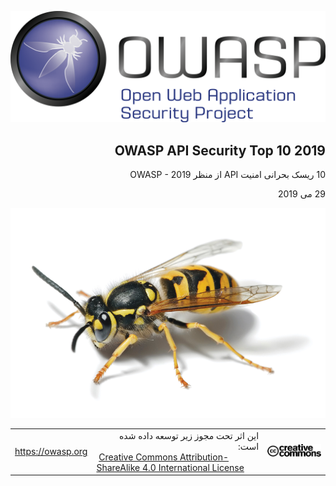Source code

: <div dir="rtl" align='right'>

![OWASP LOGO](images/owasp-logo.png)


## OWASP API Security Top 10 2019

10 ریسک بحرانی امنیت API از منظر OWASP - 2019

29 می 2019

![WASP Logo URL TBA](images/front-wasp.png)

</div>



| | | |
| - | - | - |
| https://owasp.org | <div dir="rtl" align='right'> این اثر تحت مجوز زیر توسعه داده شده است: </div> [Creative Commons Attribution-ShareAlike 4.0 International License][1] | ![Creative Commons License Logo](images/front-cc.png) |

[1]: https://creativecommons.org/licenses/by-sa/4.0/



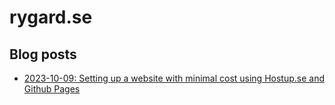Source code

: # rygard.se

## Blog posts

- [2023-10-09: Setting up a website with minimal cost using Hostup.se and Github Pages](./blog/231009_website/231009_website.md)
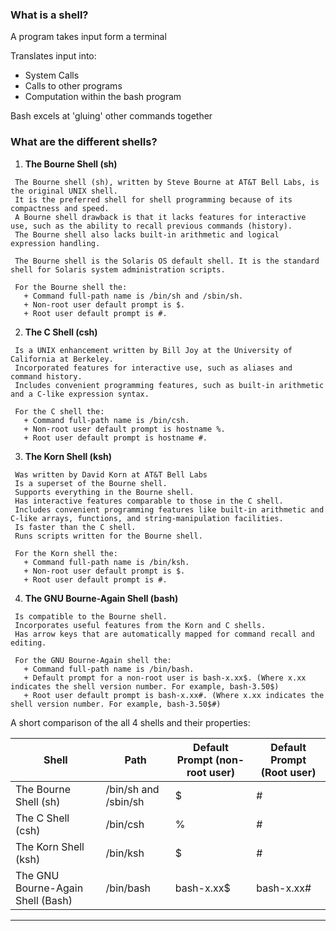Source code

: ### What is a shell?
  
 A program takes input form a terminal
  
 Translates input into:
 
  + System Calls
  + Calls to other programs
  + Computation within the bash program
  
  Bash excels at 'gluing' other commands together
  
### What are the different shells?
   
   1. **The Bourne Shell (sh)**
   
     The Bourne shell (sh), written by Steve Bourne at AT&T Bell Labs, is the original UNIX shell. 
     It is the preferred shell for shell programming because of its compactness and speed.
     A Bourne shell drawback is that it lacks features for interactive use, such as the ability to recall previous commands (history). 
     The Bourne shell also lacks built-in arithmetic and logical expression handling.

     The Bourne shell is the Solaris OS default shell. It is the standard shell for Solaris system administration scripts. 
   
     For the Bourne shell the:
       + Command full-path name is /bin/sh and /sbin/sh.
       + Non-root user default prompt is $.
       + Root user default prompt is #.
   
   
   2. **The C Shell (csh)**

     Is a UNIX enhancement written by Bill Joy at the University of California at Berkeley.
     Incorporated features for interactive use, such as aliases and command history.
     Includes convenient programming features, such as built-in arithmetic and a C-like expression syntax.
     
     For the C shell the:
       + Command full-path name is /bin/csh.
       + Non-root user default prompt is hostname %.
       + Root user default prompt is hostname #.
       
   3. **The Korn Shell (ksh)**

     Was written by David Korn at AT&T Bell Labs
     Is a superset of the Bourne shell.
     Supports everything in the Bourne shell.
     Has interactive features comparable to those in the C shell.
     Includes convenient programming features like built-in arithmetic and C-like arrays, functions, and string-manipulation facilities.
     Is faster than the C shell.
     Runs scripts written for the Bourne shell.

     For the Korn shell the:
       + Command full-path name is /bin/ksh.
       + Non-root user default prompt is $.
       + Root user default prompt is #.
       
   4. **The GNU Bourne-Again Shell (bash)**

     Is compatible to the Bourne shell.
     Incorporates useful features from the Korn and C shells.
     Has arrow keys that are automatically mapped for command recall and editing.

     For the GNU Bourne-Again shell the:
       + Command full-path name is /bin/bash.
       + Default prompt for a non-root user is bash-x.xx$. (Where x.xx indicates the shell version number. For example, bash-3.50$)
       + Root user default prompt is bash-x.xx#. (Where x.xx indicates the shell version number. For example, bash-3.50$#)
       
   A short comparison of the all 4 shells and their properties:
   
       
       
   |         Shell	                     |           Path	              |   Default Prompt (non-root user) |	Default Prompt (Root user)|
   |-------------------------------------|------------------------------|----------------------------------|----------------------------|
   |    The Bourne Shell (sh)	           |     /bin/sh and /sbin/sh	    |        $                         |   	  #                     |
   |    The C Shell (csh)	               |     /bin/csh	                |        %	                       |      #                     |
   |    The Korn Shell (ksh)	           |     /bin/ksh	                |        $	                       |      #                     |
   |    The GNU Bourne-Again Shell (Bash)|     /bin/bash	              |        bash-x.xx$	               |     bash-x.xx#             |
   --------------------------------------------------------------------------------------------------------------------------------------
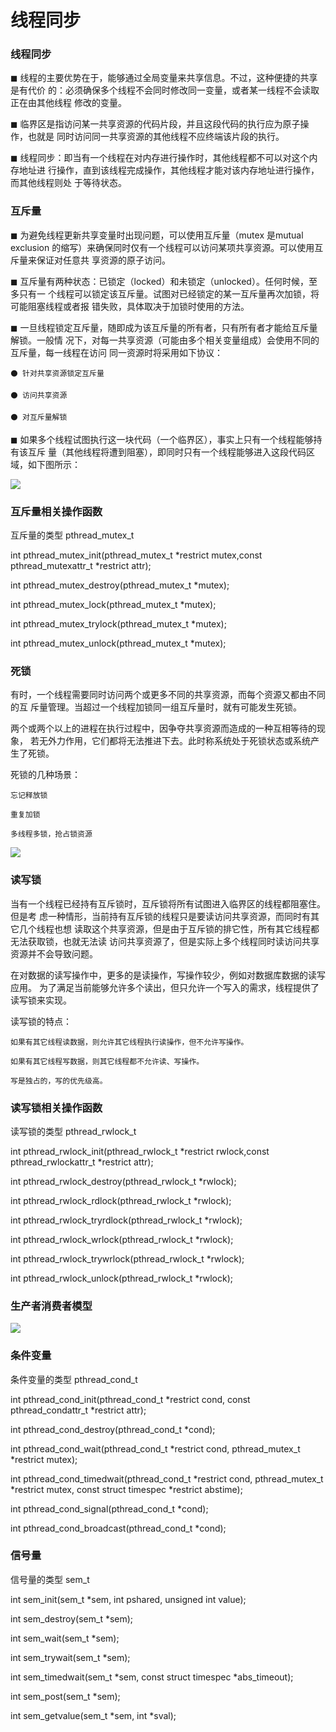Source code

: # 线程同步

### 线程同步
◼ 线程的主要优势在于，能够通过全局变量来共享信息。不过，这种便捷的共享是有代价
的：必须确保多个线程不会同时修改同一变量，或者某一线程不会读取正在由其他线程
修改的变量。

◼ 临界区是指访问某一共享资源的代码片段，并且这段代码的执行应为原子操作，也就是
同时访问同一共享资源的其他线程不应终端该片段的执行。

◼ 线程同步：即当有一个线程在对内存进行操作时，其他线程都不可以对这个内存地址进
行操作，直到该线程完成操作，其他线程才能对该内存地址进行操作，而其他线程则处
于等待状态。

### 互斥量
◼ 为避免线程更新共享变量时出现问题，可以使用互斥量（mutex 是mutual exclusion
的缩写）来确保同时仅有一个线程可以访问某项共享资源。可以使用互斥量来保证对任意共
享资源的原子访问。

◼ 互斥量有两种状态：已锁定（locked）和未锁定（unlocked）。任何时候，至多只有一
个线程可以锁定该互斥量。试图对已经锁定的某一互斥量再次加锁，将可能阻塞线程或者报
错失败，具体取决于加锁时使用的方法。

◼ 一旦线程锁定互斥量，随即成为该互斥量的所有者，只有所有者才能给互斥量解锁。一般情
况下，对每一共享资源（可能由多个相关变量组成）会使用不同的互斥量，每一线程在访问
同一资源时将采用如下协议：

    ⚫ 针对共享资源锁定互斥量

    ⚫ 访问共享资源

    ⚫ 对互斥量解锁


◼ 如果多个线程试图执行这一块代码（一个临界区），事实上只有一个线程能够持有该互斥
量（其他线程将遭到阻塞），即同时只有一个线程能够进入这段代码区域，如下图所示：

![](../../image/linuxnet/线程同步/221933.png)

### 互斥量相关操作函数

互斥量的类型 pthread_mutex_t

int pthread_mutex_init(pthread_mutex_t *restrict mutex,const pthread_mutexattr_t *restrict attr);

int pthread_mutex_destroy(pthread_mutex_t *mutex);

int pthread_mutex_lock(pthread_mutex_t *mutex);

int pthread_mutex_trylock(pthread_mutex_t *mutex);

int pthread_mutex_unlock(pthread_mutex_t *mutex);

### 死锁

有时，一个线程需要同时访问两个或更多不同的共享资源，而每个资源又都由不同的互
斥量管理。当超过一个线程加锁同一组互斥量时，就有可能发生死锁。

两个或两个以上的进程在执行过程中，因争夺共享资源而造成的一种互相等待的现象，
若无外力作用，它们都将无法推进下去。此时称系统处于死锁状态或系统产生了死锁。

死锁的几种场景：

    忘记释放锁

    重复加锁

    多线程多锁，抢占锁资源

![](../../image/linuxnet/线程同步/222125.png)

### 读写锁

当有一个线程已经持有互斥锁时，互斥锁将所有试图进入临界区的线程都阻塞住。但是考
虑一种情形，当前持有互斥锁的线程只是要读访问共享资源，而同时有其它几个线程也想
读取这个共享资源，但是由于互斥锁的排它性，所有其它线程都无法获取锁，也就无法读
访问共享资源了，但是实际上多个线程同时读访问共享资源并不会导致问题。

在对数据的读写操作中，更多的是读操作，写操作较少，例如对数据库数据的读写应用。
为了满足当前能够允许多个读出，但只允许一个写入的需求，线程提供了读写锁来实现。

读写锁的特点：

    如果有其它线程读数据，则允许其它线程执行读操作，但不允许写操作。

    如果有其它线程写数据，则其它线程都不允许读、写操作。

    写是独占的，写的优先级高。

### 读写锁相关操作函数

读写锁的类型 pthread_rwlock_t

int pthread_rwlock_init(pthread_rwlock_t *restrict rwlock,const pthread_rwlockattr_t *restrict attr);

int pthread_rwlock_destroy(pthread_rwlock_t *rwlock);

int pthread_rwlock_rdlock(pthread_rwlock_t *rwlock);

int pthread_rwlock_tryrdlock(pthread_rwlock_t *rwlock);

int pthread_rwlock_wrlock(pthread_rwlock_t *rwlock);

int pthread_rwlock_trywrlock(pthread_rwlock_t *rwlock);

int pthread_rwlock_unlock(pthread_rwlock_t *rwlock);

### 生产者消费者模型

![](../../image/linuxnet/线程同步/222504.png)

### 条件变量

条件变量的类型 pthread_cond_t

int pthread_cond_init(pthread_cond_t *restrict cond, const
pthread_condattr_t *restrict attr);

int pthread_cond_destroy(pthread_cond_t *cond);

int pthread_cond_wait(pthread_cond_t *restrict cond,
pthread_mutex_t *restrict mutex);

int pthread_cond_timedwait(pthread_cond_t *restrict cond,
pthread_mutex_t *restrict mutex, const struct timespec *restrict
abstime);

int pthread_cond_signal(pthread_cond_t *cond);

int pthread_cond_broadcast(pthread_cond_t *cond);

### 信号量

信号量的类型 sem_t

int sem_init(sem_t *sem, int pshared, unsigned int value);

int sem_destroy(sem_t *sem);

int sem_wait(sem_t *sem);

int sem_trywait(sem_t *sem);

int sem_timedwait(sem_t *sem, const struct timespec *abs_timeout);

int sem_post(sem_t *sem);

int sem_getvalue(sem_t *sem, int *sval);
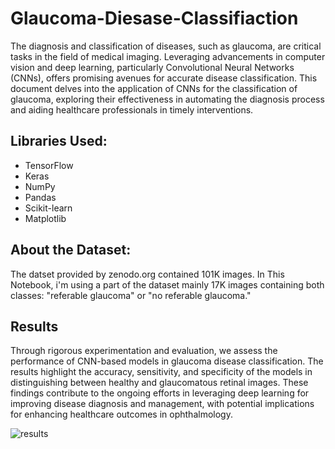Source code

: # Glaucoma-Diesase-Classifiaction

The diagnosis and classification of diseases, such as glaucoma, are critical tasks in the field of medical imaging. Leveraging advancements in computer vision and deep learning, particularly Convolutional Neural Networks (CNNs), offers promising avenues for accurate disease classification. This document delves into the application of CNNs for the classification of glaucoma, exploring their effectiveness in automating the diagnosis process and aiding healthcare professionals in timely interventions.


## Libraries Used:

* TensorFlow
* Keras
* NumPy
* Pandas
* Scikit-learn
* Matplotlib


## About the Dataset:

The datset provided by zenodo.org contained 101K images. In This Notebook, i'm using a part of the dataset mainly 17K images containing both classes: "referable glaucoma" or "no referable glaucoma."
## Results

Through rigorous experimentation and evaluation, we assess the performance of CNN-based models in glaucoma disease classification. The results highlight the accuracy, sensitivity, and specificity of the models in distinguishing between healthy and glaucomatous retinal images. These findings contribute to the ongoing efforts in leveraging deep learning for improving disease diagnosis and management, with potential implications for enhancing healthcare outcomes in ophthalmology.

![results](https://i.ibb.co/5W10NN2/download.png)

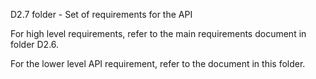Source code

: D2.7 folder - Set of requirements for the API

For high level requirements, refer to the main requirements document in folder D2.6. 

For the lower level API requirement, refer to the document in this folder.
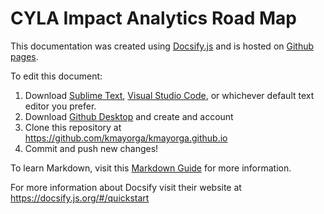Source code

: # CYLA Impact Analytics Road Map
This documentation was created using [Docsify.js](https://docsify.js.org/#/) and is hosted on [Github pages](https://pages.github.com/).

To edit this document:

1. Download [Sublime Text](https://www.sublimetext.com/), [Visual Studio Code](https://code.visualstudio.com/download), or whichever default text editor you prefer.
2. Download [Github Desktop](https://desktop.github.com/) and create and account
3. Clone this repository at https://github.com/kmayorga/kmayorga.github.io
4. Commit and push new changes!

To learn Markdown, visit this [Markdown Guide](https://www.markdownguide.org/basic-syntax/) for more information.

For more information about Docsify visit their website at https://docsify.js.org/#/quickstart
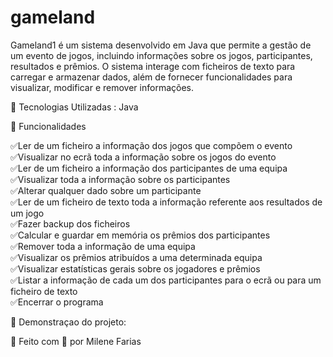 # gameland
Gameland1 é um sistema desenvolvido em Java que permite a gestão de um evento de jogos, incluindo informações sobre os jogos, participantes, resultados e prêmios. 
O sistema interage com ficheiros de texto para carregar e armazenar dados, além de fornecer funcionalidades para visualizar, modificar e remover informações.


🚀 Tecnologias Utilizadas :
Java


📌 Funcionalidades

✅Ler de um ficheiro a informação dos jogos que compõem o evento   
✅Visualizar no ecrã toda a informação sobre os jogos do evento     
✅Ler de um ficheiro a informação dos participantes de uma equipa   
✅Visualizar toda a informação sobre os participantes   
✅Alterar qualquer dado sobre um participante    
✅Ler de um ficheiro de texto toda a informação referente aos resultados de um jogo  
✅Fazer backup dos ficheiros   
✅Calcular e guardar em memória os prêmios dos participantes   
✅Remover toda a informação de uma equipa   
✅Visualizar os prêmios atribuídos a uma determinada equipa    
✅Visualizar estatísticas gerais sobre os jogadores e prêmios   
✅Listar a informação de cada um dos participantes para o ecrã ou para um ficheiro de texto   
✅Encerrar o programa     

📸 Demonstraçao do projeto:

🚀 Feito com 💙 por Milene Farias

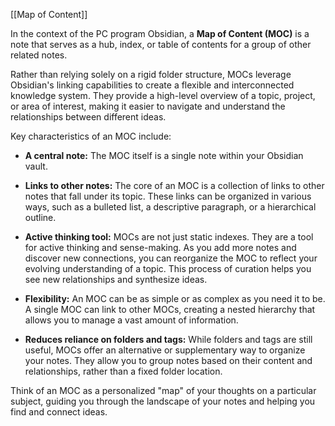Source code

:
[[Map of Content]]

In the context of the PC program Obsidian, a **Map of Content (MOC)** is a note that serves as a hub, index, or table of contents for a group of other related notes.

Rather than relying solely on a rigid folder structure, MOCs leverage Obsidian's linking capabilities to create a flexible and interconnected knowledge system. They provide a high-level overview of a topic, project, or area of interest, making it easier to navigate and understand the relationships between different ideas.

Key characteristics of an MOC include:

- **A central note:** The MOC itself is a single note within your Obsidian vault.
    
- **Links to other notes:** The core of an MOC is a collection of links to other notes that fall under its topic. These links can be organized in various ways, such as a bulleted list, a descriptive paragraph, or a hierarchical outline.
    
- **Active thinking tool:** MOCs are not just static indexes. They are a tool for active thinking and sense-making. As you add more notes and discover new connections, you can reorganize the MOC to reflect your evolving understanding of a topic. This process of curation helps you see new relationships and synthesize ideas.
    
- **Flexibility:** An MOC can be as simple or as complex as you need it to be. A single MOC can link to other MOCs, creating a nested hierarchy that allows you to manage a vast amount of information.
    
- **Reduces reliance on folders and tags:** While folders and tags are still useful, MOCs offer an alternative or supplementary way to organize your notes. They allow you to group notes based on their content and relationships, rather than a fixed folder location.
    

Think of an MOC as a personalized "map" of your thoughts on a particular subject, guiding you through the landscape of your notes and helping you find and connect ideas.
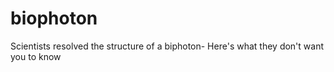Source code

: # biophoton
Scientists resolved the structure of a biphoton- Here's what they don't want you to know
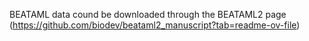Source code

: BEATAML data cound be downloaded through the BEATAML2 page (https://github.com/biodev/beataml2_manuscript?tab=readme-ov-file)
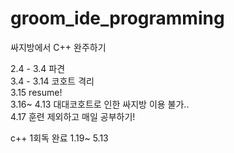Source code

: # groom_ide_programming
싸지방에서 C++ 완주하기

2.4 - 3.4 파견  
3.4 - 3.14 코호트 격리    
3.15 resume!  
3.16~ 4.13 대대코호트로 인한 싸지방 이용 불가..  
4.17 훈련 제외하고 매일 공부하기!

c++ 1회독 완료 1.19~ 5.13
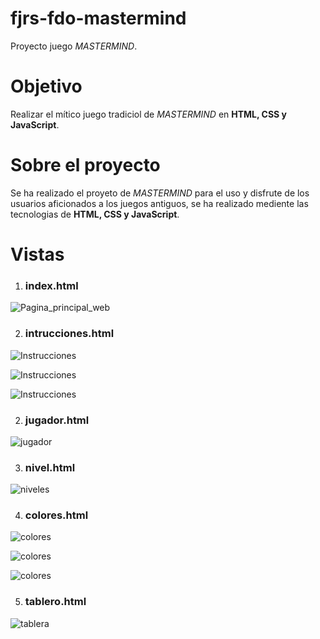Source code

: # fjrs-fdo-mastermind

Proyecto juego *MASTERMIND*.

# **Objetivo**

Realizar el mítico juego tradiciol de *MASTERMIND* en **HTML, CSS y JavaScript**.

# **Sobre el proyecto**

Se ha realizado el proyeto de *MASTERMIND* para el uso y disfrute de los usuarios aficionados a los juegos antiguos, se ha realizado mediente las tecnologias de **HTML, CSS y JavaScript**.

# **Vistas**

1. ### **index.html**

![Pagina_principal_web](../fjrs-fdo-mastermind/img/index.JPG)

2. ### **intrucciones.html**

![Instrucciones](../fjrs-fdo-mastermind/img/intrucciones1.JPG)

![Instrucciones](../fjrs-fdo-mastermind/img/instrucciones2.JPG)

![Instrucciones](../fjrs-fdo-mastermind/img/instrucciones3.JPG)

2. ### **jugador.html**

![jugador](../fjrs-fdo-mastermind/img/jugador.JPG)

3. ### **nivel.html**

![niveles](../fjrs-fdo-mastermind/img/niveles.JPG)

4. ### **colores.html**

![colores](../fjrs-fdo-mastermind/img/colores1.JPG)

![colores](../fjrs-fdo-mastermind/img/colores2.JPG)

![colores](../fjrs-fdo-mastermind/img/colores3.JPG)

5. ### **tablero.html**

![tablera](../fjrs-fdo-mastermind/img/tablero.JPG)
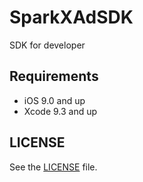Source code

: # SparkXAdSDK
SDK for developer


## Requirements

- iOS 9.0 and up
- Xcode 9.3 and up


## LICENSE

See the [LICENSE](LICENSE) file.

*What to produce:* The lines above, starting at the one with "For the C shell" and ending at the one with "Has interactive features", are the only ones to return, exactly as written.

*Output of the exercise:*
     For the C shell the:
       + Command full-path name is /bin/csh.
       + Non-root user default prompt is hostname %.
       + Root user default prompt is hostname #.
       
   3. **The Korn Shell (ksh)**

     Was written by David Korn at AT&T Bell Labs
     Is a superset of the Bourne shell.
     Supports everything in the Bourne shell.
     Has interactive features comparable to those in the C shell.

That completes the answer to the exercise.